WORK TASK :: Begin with the line containing "<th>Name</th>" and copy every line after it to the end of the entries, exactly, leaving out the lines before it.

[RECORDS PROVIDED — start]

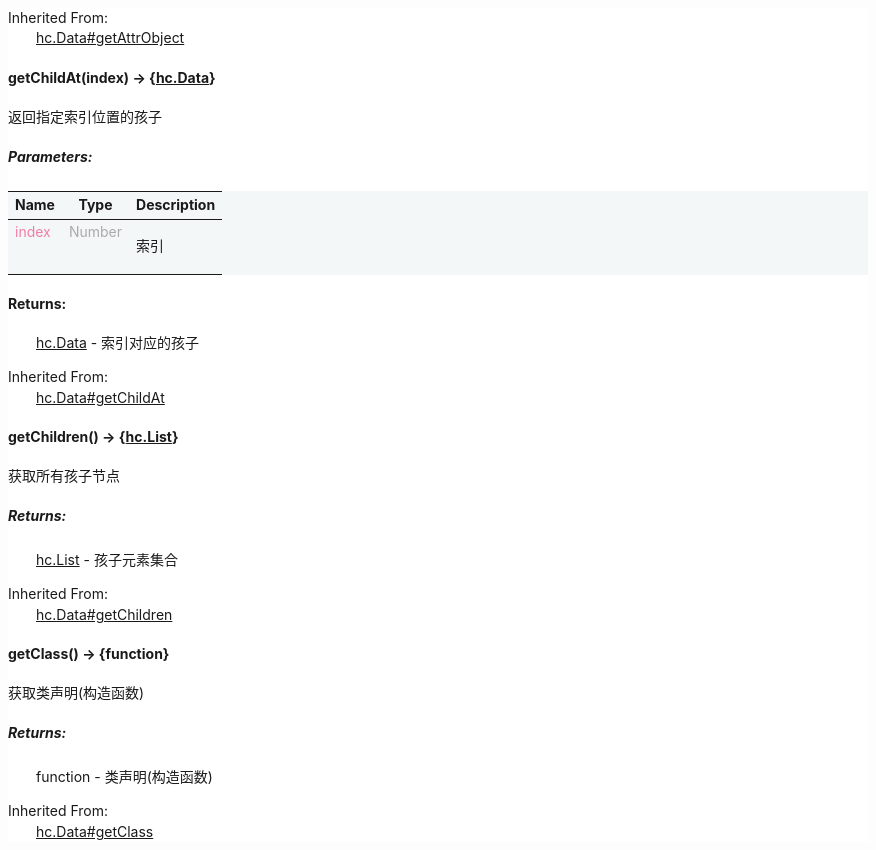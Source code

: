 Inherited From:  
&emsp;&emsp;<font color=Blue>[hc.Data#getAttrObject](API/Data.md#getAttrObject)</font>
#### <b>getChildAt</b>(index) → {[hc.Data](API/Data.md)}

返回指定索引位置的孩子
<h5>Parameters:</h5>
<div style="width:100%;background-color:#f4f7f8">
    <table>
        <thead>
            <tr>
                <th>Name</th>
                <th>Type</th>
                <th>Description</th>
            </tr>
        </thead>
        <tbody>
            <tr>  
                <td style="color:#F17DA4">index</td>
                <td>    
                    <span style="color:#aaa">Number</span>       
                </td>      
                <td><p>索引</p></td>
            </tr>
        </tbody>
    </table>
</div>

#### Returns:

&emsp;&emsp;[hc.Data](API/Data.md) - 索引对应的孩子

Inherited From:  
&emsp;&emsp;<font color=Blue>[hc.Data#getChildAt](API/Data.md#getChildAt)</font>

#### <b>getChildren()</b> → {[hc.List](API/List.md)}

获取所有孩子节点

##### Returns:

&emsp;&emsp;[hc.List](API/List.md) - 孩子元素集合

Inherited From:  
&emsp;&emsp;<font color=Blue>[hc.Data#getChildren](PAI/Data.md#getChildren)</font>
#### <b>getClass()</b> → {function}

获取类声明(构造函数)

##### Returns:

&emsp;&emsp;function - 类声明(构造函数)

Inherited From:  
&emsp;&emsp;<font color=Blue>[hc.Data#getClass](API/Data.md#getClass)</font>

[RECORDS PROVIDED — finish]

RESPONSE TO THE EXERCISE ::
                <th>Name</th>
                <th>Type</th>
                <th>Description</th>
            </tr>
        </thead>
        <tbody>
            <tr>  
                <td style="color:#F17DA4">index</td>
                <td>    
                    <span style="color:#aaa">Number</span>       
                </td>      
                <td><p>索引</p></td>
            </tr>
        </tbody>
    </table>
</div>

#### Returns:

&emsp;&emsp;[hc.Data](API/Data.md) - 索引对应的孩子

Inherited From:  
&emsp;&emsp;<font color=Blue>[hc.Data#getChildAt](API/Data.md#getChildAt)</font>

#### <b>getChildren()</b> → {[hc.List](API/List.md)}

获取所有孩子节点

##### Returns:

&emsp;&emsp;[hc.List](API/List.md) - 孩子元素集合

Inherited From:  
&emsp;&emsp;<font color=Blue>[hc.Data#getChildren](PAI/Data.md#getChildren)</font>
#### <b>getClass()</b> → {function}

获取类声明(构造函数)

##### Returns:

&emsp;&emsp;function - 类声明(构造函数)

Inherited From:  
&emsp;&emsp;<font color=Blue>[hc.Data#getClass](API/Data.md#getClass)</font>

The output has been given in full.